Data lacking on missing and murdered Native Hawaiian women

Makanalani Gomes, of AF3IRM, a feminist and decolonization organization, holds a fist in the air as she discusses a report on missing and murdered Native Hawaiian women, Wednesday, Dec. 14, 2022 in Honolulu. (AP Photo/Jennifer Sinco Kelleher)

HONOLULU — The average profile of a missing child in Hawaii: 15 years old, female, from the island of O‘ahu and Native Hawaiian. That’s according to a report released Wednesday that says much more disaggregated racial and gender data is needed to combat the scourge of missing and murdered Native Hawaiian women.

Key findings of the report, the first of its kind released by a task force created by the state Legislature last year, include that the crisis of missing and murdered Indigenous women in Canada and the U.S. mainland also has been devastating for Native Hawaiian girls and women, with the military playing a large role in the sexual exploitation of children.

More than a quarter of missing girls in Hawai‘i are Native Hawaiian, the report found, but a comparable, reliable statistic for Native Hawaiian women eluded the task force because of lacking data, said Nikki Cristobal, the report’s principal investigator. The task force was created amid renewed calls for people to pay more attention to missing and killed Indigenous women and girls, and other people of color after the 2021 disappearance of Gabby Petito, a white woman, triggered widespread national media coverage and extensive searches by law enforcement. Petito’s body was later found in Wyoming.

Public and private agencies don’t always collect statistics on race. And some data groups together Native Hawaiians and other Pacific Islanders, making it nearly impossible to identify the degree to which Hawai‘i’s Indigenous people are affected. About 20% of the state’s population is Native Hawaiian.

Agencies such as the state, police departments and the military need to do better at collecting and retaining disaggregated data, Cristobal said.

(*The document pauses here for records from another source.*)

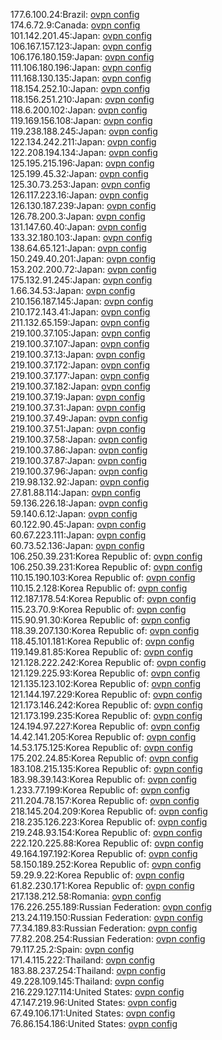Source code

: 177.6.100.24:Brazil: [ovpn config](vpn/177_6_100_24.ovpn)  
174.6.72.9:Canada: [ovpn config](vpn/174_6_72_9.ovpn)  
101.142.201.45:Japan: [ovpn config](vpn/101_142_201_45.ovpn)  
106.167.157.123:Japan: [ovpn config](vpn/106_167_157_123.ovpn)  
106.176.180.159:Japan: [ovpn config](vpn/106_176_180_159.ovpn)  
111.106.180.196:Japan: [ovpn config](vpn/111_106_180_196.ovpn)  
111.168.130.135:Japan: [ovpn config](vpn/111_168_130_135.ovpn)  
118.154.252.10:Japan: [ovpn config](vpn/118_154_252_10.ovpn)  
118.156.251.210:Japan: [ovpn config](vpn/118_156_251_210.ovpn)  
118.6.200.102:Japan: [ovpn config](vpn/118_6_200_102.ovpn)  
119.169.156.108:Japan: [ovpn config](vpn/119_169_156_108.ovpn)  
119.238.188.245:Japan: [ovpn config](vpn/119_238_188_245.ovpn)  
122.134.242.211:Japan: [ovpn config](vpn/122_134_242_211.ovpn)  
122.208.194.134:Japan: [ovpn config](vpn/122_208_194_134.ovpn)  
125.195.215.196:Japan: [ovpn config](vpn/125_195_215_196.ovpn)  
125.199.45.32:Japan: [ovpn config](vpn/125_199_45_32.ovpn)  
125.30.73.253:Japan: [ovpn config](vpn/125_30_73_253.ovpn)  
126.117.223.16:Japan: [ovpn config](vpn/126_117_223_16.ovpn)  
126.130.187.239:Japan: [ovpn config](vpn/126_130_187_239.ovpn)  
126.78.200.3:Japan: [ovpn config](vpn/126_78_200_3.ovpn)  
131.147.60.40:Japan: [ovpn config](vpn/131_147_60_40.ovpn)  
133.32.180.103:Japan: [ovpn config](vpn/133_32_180_103.ovpn)  
138.64.65.121:Japan: [ovpn config](vpn/138_64_65_121.ovpn)  
150.249.40.201:Japan: [ovpn config](vpn/150_249_40_201.ovpn)  
153.202.200.72:Japan: [ovpn config](vpn/153_202_200_72.ovpn)  
175.132.91.245:Japan: [ovpn config](vpn/175_132_91_245.ovpn)  
1.66.34.53:Japan: [ovpn config](vpn/1_66_34_53.ovpn)  
210.156.187.145:Japan: [ovpn config](vpn/210_156_187_145.ovpn)  
210.172.143.41:Japan: [ovpn config](vpn/210_172_143_41.ovpn)  
211.132.65.159:Japan: [ovpn config](vpn/211_132_65_159.ovpn)  
219.100.37.105:Japan: [ovpn config](vpn/219_100_37_105.ovpn)  
219.100.37.107:Japan: [ovpn config](vpn/219_100_37_107.ovpn)  
219.100.37.13:Japan: [ovpn config](vpn/219_100_37_13.ovpn)  
219.100.37.172:Japan: [ovpn config](vpn/219_100_37_172.ovpn)  
219.100.37.177:Japan: [ovpn config](vpn/219_100_37_177.ovpn)  
219.100.37.182:Japan: [ovpn config](vpn/219_100_37_182.ovpn)  
219.100.37.19:Japan: [ovpn config](vpn/219_100_37_19.ovpn)  
219.100.37.31:Japan: [ovpn config](vpn/219_100_37_31.ovpn)  
219.100.37.49:Japan: [ovpn config](vpn/219_100_37_49.ovpn)  
219.100.37.51:Japan: [ovpn config](vpn/219_100_37_51.ovpn)  
219.100.37.58:Japan: [ovpn config](vpn/219_100_37_58.ovpn)  
219.100.37.86:Japan: [ovpn config](vpn/219_100_37_86.ovpn)  
219.100.37.87:Japan: [ovpn config](vpn/219_100_37_87.ovpn)  
219.100.37.96:Japan: [ovpn config](vpn/219_100_37_96.ovpn)  
219.98.132.92:Japan: [ovpn config](vpn/219_98_132_92.ovpn)  
27.81.88.114:Japan: [ovpn config](vpn/27_81_88_114.ovpn)  
59.136.226.18:Japan: [ovpn config](vpn/59_136_226_18.ovpn)  
59.140.6.12:Japan: [ovpn config](vpn/59_140_6_12.ovpn)  
60.122.90.45:Japan: [ovpn config](vpn/60_122_90_45.ovpn)  
60.67.223.111:Japan: [ovpn config](vpn/60_67_223_111.ovpn)  
60.73.52.136:Japan: [ovpn config](vpn/60_73_52_136.ovpn)  
106.250.39.231:Korea Republic of: [ovpn config](vpn/106_250_39_231.ovpn)  
106.250.39.231:Korea Republic of: [ovpn config](vpn/106_250_39_231.ovpn)  
110.15.190.103:Korea Republic of: [ovpn config](vpn/110_15_190_103.ovpn)  
110.15.2.128:Korea Republic of: [ovpn config](vpn/110_15_2_128.ovpn)  
112.187.178.54:Korea Republic of: [ovpn config](vpn/112_187_178_54.ovpn)  
115.23.70.9:Korea Republic of: [ovpn config](vpn/115_23_70_9.ovpn)  
115.90.91.30:Korea Republic of: [ovpn config](vpn/115_90_91_30.ovpn)  
118.39.207.130:Korea Republic of: [ovpn config](vpn/118_39_207_130.ovpn)  
118.45.101.181:Korea Republic of: [ovpn config](vpn/118_45_101_181.ovpn)  
119.149.81.85:Korea Republic of: [ovpn config](vpn/119_149_81_85.ovpn)  
121.128.222.242:Korea Republic of: [ovpn config](vpn/121_128_222_242.ovpn)  
121.129.225.93:Korea Republic of: [ovpn config](vpn/121_129_225_93.ovpn)  
121.135.123.102:Korea Republic of: [ovpn config](vpn/121_135_123_102.ovpn)  
121.144.197.229:Korea Republic of: [ovpn config](vpn/121_144_197_229.ovpn)  
121.173.146.242:Korea Republic of: [ovpn config](vpn/121_173_146_242.ovpn)  
121.173.199.235:Korea Republic of: [ovpn config](vpn/121_173_199_235.ovpn)  
124.194.97.227:Korea Republic of: [ovpn config](vpn/124_194_97_227.ovpn)  
14.42.141.205:Korea Republic of: [ovpn config](vpn/14_42_141_205.ovpn)  
14.53.175.125:Korea Republic of: [ovpn config](vpn/14_53_175_125.ovpn)  
175.202.24.85:Korea Republic of: [ovpn config](vpn/175_202_24_85.ovpn)  
183.108.215.135:Korea Republic of: [ovpn config](vpn/183_108_215_135.ovpn)  
183.98.39.143:Korea Republic of: [ovpn config](vpn/183_98_39_143.ovpn)  
1.233.77.199:Korea Republic of: [ovpn config](vpn/1_233_77_199.ovpn)  
211.204.78.157:Korea Republic of: [ovpn config](vpn/211_204_78_157.ovpn)  
218.145.204.209:Korea Republic of: [ovpn config](vpn/218_145_204_209.ovpn)  
218.235.126.223:Korea Republic of: [ovpn config](vpn/218_235_126_223.ovpn)  
219.248.93.154:Korea Republic of: [ovpn config](vpn/219_248_93_154.ovpn)  
222.120.225.88:Korea Republic of: [ovpn config](vpn/222_120_225_88.ovpn)  
49.164.197.192:Korea Republic of: [ovpn config](vpn/49_164_197_192.ovpn)  
58.150.189.252:Korea Republic of: [ovpn config](vpn/58_150_189_252.ovpn)  
59.29.9.22:Korea Republic of: [ovpn config](vpn/59_29_9_22.ovpn)  
61.82.230.171:Korea Republic of: [ovpn config](vpn/61_82_230_171.ovpn)  
217.138.212.58:Romania: [ovpn config](vpn/217_138_212_58.ovpn)  
176.226.255.189:Russian Federation: [ovpn config](vpn/176_226_255_189.ovpn)  
213.24.119.150:Russian Federation: [ovpn config](vpn/213_24_119_150.ovpn)  
77.34.189.83:Russian Federation: [ovpn config](vpn/77_34_189_83.ovpn)  
77.82.208.254:Russian Federation: [ovpn config](vpn/77_82_208_254.ovpn)  
79.117.25.2:Spain: [ovpn config](vpn/79_117_25_2.ovpn)  
171.4.115.222:Thailand: [ovpn config](vpn/171_4_115_222.ovpn)  
183.88.237.254:Thailand: [ovpn config](vpn/183_88_237_254.ovpn)  
49.228.109.145:Thailand: [ovpn config](vpn/49_228_109_145.ovpn)  
216.229.127.114:United States: [ovpn config](vpn/216_229_127_114.ovpn)  
47.147.219.96:United States: [ovpn config](vpn/47_147_219_96.ovpn)  
67.49.106.171:United States: [ovpn config](vpn/67_49_106_171.ovpn)  
76.86.154.186:United States: [ovpn config](vpn/76_86_154_186.ovpn)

Publicly available data in 2022 showed that 38% of those arrested for soliciting sex online from law enforcement posing as a 13-year-old during undercover operations were active-duty military personnel, the report said.

In response to a request for comment on the findings, a Department of Defense duty officer said late in the day Wednesday that the message was being forwarded to the right person.

The Department of Defense didn’t immediately respond to a message seeking comment Wednesday.

Violence such as “selling and buying girls for sex on military bases, hotels, game rooms, massage parlors and in our own communities,” impact Native Hawaiians at much higher rates than other populations, Cristobal said.

“Native Hawaiian women and girls are displaced not only through violence, but also through data collection across departments and across islands,” she said.

The findings are startling but not new, said Khara Jabola-Carolus, executive director of the Hawai‘i State Commission on the Status of Women and the task force’s co-chair.

“Instead, it vindicates and validates what Native Hawaiians, sex trafficking and gender-based violence service providers and feminist activists have been saying all along and have been told that they were exaggerating or manipulating facts or just simply providing an anecdote,” she said.

Several states formed similar panels after a groundbreaking report by the Urban Indian Health Institute found that of more than 5,700 cases of missing and slain Indigenous girls in dozens of U.S. cities in 2016, only 116 were recorded in a Justice Department database.

Wyoming’s task force determined that 710 Indigenous people disappeared in that state between 2011 and September 2020 and that Indigenous people made up 21% of homicide victims even though they make up only 3% of the population. In Minnesota, a task force led to the creation of a dedicated office to provide ongoing attention and leadership on the issue.